The entire listing below is to be written out exactly, minus the pictures.

------ Working data ------

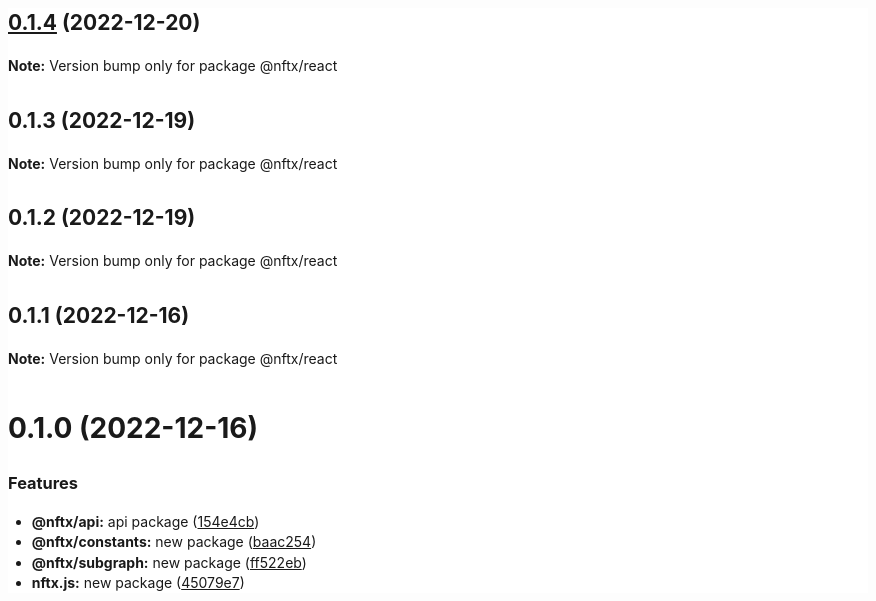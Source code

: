 


## [0.1.4](https://github.com/NFTX-project/nftxjs/compare/v0.1.3...v0.1.4) (2022-12-20)

**Note:** Version bump only for package @nftx/react





## 0.1.3 (2022-12-19)

**Note:** Version bump only for package @nftx/react





## 0.1.2 (2022-12-19)

**Note:** Version bump only for package @nftx/react





## 0.1.1 (2022-12-16)

**Note:** Version bump only for package @nftx/react





# 0.1.0 (2022-12-16)


### Features

* **@nftx/api:** api package ([154e4cb](https://github.com/NFTX-project/nftxjs/commit/154e4cbd0f54280ce0cb678cd77ab09c47986edb))
* **@nftx/constants:** new package ([baac254](https://github.com/NFTX-project/nftxjs/commit/baac2544d10d7290a8325d1ed595cb2892ac97e1))
* **@nftx/subgraph:** new package ([ff522eb](https://github.com/NFTX-project/nftxjs/commit/ff522ebc08cdef496fccf99f5477445e83def55a))
* **nftx.js:** new package ([45079e7](https://github.com/NFTX-project/nftxjs/commit/45079e7df59563978583186fa20b07fb4959fad8))
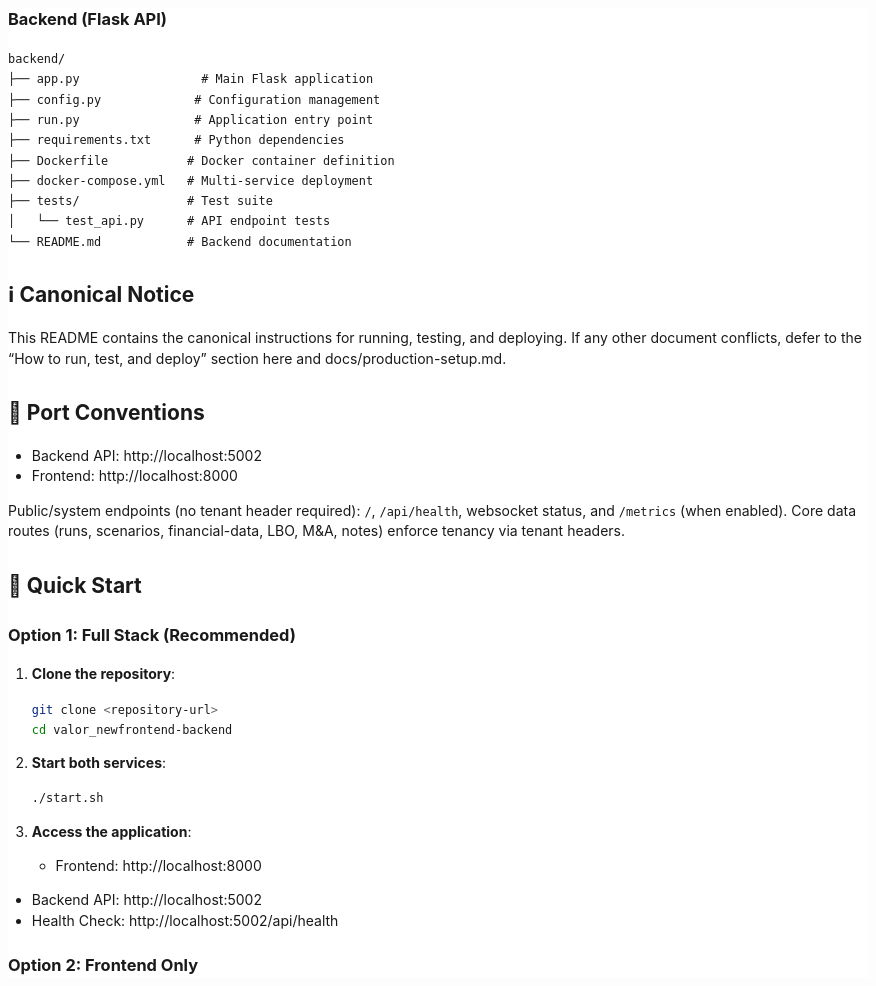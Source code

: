 ### Backend (Flask API)
```
backend/
├── app.py                 # Main Flask application
├── config.py             # Configuration management
├── run.py                # Application entry point
├── requirements.txt      # Python dependencies
├── Dockerfile           # Docker container definition
├── docker-compose.yml   # Multi-service deployment
├── tests/               # Test suite
│   └── test_api.py      # API endpoint tests
└── README.md            # Backend documentation
```

## ℹ️ Canonical Notice

This README contains the canonical instructions for running, testing, and deploying. If any other document conflicts, defer to the “How to run, test, and deploy” section here and docs/production-setup.md.

## 🔌 Port Conventions

- Backend API: http://localhost:5002
- Frontend: http://localhost:8000

Public/system endpoints (no tenant header required): `/`, `/api/health`, websocket status, and `/metrics` (when enabled).
Core data routes (runs, scenarios, financial-data, LBO, M&A, notes) enforce tenancy via tenant headers.

## 🚀 Quick Start

### Option 1: Full Stack (Recommended)

1. **Clone the repository**:
   ```bash
   git clone <repository-url>
   cd valor_newfrontend-backend
   ```

2. **Start both services**:
   ```bash
   ./start.sh
   ```

3. **Access the application**:
   - Frontend: http://localhost:8000
- Backend API: http://localhost:5002
- Health Check: http://localhost:5002/api/health

### Option 2: Frontend Only
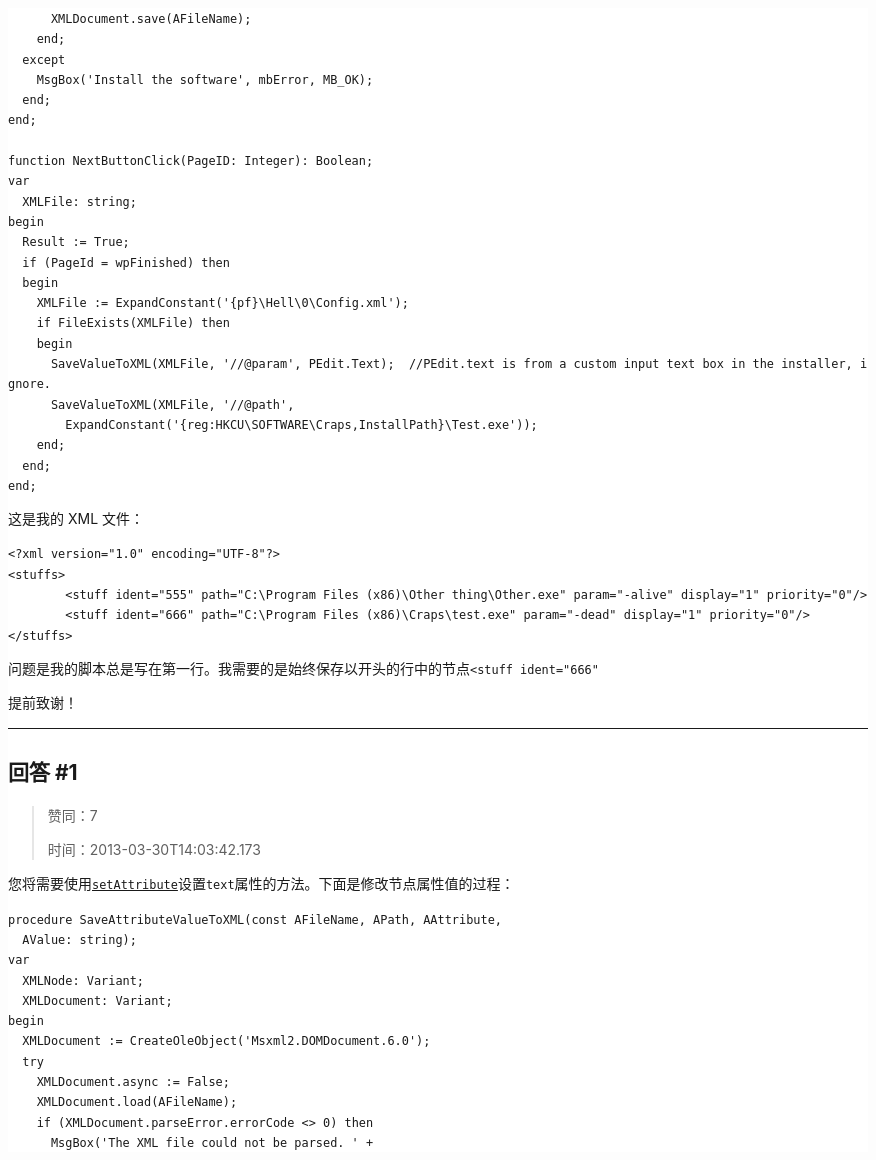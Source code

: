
 ```
      XMLDocument.save(AFileName);
    end;
  except
    MsgBox('Install the software', mbError, MB_OK);
  end;
end;

function NextButtonClick(PageID: Integer): Boolean;
var
  XMLFile: string;
begin
  Result := True;
  if (PageId = wpFinished) then
  begin
    XMLFile := ExpandConstant('{pf}\Hell\0\Config.xml');
    if FileExists(XMLFile) then
    begin
      SaveValueToXML(XMLFile, '//@param', PEdit.Text);  //PEdit.text is from a custom input text box in the installer, ignore.
      SaveValueToXML(XMLFile, '//@path',
        ExpandConstant('{reg:HKCU\SOFTWARE\Craps,InstallPath}\Test.exe'));
    end;
  end;
end; 
```

这是我的 XML 文件：

```
<?xml version="1.0" encoding="UTF-8"?>
<stuffs>
        <stuff ident="555" path="C:\Program Files (x86)\Other thing\Other.exe" param="-alive" display="1" priority="0"/>
        <stuff ident="666" path="C:\Program Files (x86)\Craps\test.exe" param="-dead" display="1" priority="0"/>    
</stuffs> 
```

问题是我的脚本总是写在第一行。我需要的是始终保存以开头的行中的节点`<stuff ident="666"`

提前致谢！

* * *

## 回答 #1

> 赞同：7
> 
> 时间：2013-03-30T14:03:42.173

您将需要使用[`setAttribute`](http://msdn.microsoft.com/en-us/library/windows/desktop/ms754616%28v=vs.85%29.aspx)设置`text`属性的方法。下面是修改节点属性值的过程：

```
procedure SaveAttributeValueToXML(const AFileName, APath, AAttribute, 
  AValue: string);
var
  XMLNode: Variant;
  XMLDocument: Variant;  
begin
  XMLDocument := CreateOleObject('Msxml2.DOMDocument.6.0');
  try
    XMLDocument.async := False;
    XMLDocument.load(AFileName);
    if (XMLDocument.parseError.errorCode <> 0) then
      MsgBox('The XML file could not be parsed. ' + 
```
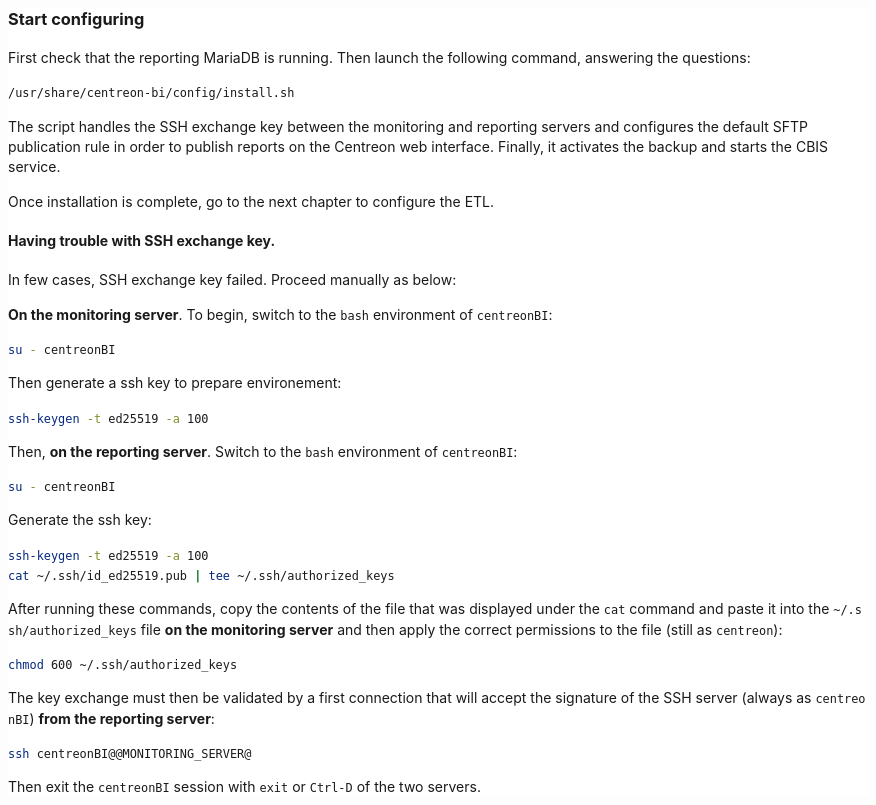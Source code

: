 ### Start configuring

First check that the reporting MariaDB is running. Then launch the
following command, answering the questions:

```shell
/usr/share/centreon-bi/config/install.sh
```

The script handles the SSH exchange key between the monitoring and
reporting servers and configures the default SFTP publication rule in
order to publish reports on the Centreon web interface. Finally, it
activates the backup and starts the CBIS service.

Once installation is complete, go to the next chapter to configure the ETL.

#### Having trouble with SSH exchange key.
In few cases, SSH exchange key failed.
Proceed manually as below:

**On the monitoring server**. To begin, switch to the `bash` environment of `centreonBI`:

```bash
su - centreonBI
```

Then generate a ssh key to prepare environement:

```bash
ssh-keygen -t ed25519 -a 100
```

Then, **on the reporting server**. Switch to the `bash` environment of `centreonBI`:

```bash
su - centreonBI
```

Generate the ssh key:

```bash
ssh-keygen -t ed25519 -a 100
cat ~/.ssh/id_ed25519.pub | tee ~/.ssh/authorized_keys
```

After running these commands, copy the contents of the file that was displayed under the `cat` command and paste it into the `~/.ssh/authorized_keys` file **on the monitoring server** and then apply the correct permissions to the file (still as `centreon`):

```bash
chmod 600 ~/.ssh/authorized_keys
```

The key exchange must then be validated by a first connection that will accept the signature of the SSH server (always as `centreonBI`) **from the reporting server**:

```bash
ssh centreonBI@@MONITORING_SERVER@
```

Then exit the `centreonBI` session with `exit` or `Ctrl-D` of the two servers.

------

• **Final answer**:
Source code

: 


## [0.1.4](https://github.com/NFTX-project/nftxjs/compare/v0.1.3...v0.1.4) (2022-12-20)

**Note:** Version bump only for package @nftx/react





## 0.1.3 (2022-12-19)

**Note:** Version bump only for package @nftx/react





## 0.1.2 (2022-12-19)

**Note:** Version bump only for package @nftx/react





## 0.1.1 (2022-12-16)

**Note:** Version bump only for package @nftx/react





# 0.1.0 (2022-12-16)


### Features

* **@nftx/api:** api package ([154e4cb](https://github.com/NFTX-project/nftxjs/commit/154e4cbd0f54280ce0cb678cd77ab09c47986edb))
* **@nftx/constants:** new package ([baac254](https://github.com/NFTX-project/nftxjs/commit/baac2544d10d7290a8325d1ed595cb2892ac97e1))
* **@nftx/subgraph:** new package ([ff522eb](https://github.com/NFTX-project/nftxjs/commit/ff522ebc08cdef496fccf99f5477445e83def55a))
* **nftx.js:** new package ([45079e7](https://github.com/NFTX-project/nftxjs/commit/45079e7df59563978583186fa20b07fb4959fad8))
Source code

: ### Backend (Flask API)
```
backend/
├── app.py                 # Main Flask application
├── config.py             # Configuration management
├── run.py                # Application entry point
├── requirements.txt      # Python dependencies
├── Dockerfile           # Docker container definition
├── docker-compose.yml   # Multi-service deployment
├── tests/               # Test suite
│   └── test_api.py      # API endpoint tests
└── README.md            # Backend documentation
```

## ℹ️ Canonical Notice

This README contains the canonical instructions for running, testing, and deploying. If any other document conflicts, defer to the “How to run, test, and deploy” section here and docs/production-setup.md.

## 🔌 Port Conventions

- Backend API: http://localhost:5002
- Frontend: http://localhost:8000

Public/system endpoints (no tenant header required): `/`, `/api/health`, websocket status, and `/metrics` (when enabled).
Core data routes (runs, scenarios, financial-data, LBO, M&A, notes) enforce tenancy via tenant headers.

## 🚀 Quick Start

### Option 1: Full Stack (Recommended)

1. **Clone the repository**:
   ```bash
   git clone <repository-url>
   cd valor_newfrontend-backend
   ```

2. **Start both services**:
   ```bash
   ./start.sh
   ```

3. **Access the application**:
   - Frontend: http://localhost:8000
- Backend API: http://localhost:5002
- Health Check: http://localhost:5002/api/health

### Option 2: Frontend Only
Source code

:
 ```
      XMLDocument.save(AFileName);
    end;
  except
    MsgBox('Install the software', mbError, MB_OK);
  end;
end;

function NextButtonClick(PageID: Integer): Boolean;
var
  XMLFile: string;
begin
  Result := True;
  if (PageId = wpFinished) then
  begin
    XMLFile := ExpandConstant('{pf}\Hell\0\Config.xml');
    if FileExists(XMLFile) then
    begin
      SaveValueToXML(XMLFile, '//@param', PEdit.Text);  //PEdit.text is from a custom input text box in the installer, ignore.
      SaveValueToXML(XMLFile, '//@path',
        ExpandConstant('{reg:HKCU\SOFTWARE\Craps,InstallPath}\Test.exe'));
    end;
  end;
end; 
```

这是我的 XML 文件：

```
<?xml version="1.0" encoding="UTF-8"?>
<stuffs>
        <stuff ident="555" path="C:\Program Files (x86)\Other thing\Other.exe" param="-alive" display="1" priority="0"/>
        <stuff ident="666" path="C:\Program Files (x86)\Craps\test.exe" param="-dead" display="1" priority="0"/>    
</stuffs> 
```

问题是我的脚本总是写在第一行。我需要的是始终保存以开头的行中的节点`<stuff ident="666"`

提前致谢！

* * *

## 回答 #1

> 赞同：7
> 
> 时间：2013-03-30T14:03:42.173

您将需要使用[`setAttribute`](http://msdn.microsoft.com/en-us/library/windows/desktop/ms754616%28v=vs.85%29.aspx)设置`text`属性的方法。下面是修改节点属性值的过程：

```
procedure SaveAttributeValueToXML(const AFileName, APath, AAttribute, 
  AValue: string);
var
  XMLNode: Variant;
  XMLDocument: Variant;  
begin
  XMLDocument := CreateOleObject('Msxml2.DOMDocument.6.0');
  try
    XMLDocument.async := False;
    XMLDocument.load(AFileName);
    if (XMLDocument.parseError.errorCode <> 0) then
      MsgBox('The XML file could not be parsed. ' + 
```
Source code

: ### Start configuring

First check that the reporting MariaDB is running. Then launch the
following command, answering the questions:

```shell
/usr/share/centreon-bi/config/install.sh
```

The script handles the SSH exchange key between the monitoring and
reporting servers and configures the default SFTP publication rule in
order to publish reports on the Centreon web interface. Finally, it
activates the backup and starts the CBIS service.

Once installation is complete, go to the next chapter to configure the ETL.

#### Having trouble with SSH exchange key.
In few cases, SSH exchange key failed.
Proceed manually as below:

**On the monitoring server**. To begin, switch to the `bash` environment of `centreonBI`:

```bash
su - centreonBI
```

Then generate a ssh key to prepare environement:

```bash
ssh-keygen -t ed25519 -a 100
```

Then, **on the reporting server**. Switch to the `bash` environment of `centreonBI`:

```bash
su - centreonBI
```

Generate the ssh key:

```bash
ssh-keygen -t ed25519 -a 100
cat ~/.ssh/id_ed25519.pub | tee ~/.ssh/authorized_keys
```

After running these commands, copy the contents of the file that was displayed under the `cat` command and paste it into the `~/.ssh/authorized_keys` file **on the monitoring server** and then apply the correct permissions to the file (still as `centreon`):

```bash
chmod 600 ~/.ssh/authorized_keys
```

The key exchange must then be validated by a first connection that will accept the signature of the SSH server (always as `centreonBI`) **from the reporting server**:

```bash
ssh centreonBI@@MONITORING_SERVER@
```

Then exit the `centreonBI` session with `exit` or `Ctrl-D` of the two servers.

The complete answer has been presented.